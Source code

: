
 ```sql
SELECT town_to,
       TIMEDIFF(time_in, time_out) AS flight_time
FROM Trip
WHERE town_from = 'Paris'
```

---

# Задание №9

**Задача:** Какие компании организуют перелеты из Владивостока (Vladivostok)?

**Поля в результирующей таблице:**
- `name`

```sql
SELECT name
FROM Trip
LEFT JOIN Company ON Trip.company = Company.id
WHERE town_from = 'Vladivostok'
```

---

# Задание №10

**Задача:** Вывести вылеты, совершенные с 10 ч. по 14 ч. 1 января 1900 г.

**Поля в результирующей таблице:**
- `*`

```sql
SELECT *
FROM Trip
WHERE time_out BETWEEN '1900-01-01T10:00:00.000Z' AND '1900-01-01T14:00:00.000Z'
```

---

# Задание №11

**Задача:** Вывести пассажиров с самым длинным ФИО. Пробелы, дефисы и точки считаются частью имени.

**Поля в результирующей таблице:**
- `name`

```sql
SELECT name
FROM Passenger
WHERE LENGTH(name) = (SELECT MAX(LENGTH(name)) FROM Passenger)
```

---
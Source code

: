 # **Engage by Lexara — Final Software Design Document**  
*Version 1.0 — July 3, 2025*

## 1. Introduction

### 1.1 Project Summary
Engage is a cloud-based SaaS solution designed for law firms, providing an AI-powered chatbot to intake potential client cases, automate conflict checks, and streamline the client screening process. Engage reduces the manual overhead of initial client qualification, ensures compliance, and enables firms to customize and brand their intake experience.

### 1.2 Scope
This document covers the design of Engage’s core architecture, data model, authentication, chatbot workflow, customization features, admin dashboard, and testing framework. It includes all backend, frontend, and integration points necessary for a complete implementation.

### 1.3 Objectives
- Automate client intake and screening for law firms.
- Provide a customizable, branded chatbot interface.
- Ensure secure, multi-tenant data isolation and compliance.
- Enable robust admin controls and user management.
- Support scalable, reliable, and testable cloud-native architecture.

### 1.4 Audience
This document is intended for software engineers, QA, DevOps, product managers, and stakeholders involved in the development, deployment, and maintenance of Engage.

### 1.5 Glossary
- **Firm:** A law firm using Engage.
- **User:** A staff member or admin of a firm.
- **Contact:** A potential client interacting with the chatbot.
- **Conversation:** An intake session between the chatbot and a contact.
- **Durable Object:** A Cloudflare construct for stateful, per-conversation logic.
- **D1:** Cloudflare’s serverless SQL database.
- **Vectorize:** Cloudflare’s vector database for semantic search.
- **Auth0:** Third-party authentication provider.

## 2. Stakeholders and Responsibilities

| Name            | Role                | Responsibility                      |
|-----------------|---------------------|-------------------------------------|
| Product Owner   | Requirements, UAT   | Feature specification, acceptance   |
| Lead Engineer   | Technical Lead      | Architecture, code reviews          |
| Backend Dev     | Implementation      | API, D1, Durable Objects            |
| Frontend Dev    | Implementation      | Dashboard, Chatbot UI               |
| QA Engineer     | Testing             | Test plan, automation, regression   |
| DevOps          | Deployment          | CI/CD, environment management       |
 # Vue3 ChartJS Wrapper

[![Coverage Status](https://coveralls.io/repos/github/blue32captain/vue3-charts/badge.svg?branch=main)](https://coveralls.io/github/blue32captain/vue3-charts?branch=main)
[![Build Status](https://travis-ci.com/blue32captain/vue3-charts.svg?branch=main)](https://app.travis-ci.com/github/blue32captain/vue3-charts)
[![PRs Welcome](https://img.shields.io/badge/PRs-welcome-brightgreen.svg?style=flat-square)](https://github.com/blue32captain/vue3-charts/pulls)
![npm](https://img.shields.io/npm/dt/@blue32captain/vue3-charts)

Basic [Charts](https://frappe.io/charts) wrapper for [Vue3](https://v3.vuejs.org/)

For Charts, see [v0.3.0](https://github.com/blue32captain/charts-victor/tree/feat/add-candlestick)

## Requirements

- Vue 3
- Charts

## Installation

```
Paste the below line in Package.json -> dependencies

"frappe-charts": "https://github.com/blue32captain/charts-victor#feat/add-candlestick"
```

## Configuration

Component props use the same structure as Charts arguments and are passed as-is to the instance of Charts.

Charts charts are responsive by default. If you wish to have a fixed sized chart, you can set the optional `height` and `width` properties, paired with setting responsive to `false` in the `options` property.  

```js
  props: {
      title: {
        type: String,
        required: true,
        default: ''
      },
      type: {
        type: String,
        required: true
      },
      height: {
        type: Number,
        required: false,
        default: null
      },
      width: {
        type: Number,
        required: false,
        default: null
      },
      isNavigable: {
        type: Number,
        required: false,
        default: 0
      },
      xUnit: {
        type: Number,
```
□ □ □ □ □
- _Aim of the exercise_:
Could you restate word for word the lines above, from the one that contains "- Support scalable, reliable, and" through the one that contains "- **D1:** Cloudflare’s", and no others?

- _Exercise response_:
- Support scalable, reliable, and testable cloud-native architecture.

### 1.4 Audience
This document is intended for software engineers, QA, DevOps, product managers, and stakeholders involved in the development, deployment, and maintenance of Engage.

### 1.5 Glossary
- **Firm:** A law firm using Engage.
- **User:** A staff member or admin of a firm.
- **Contact:** A potential client interacting with the chatbot.
- **Conversation:** An intake session between the chatbot and a contact.
- **Durable Object:** A Cloudflare construct for stateful, per-conversation logic.
- **D1:** Cloudflare’s serverless SQL database.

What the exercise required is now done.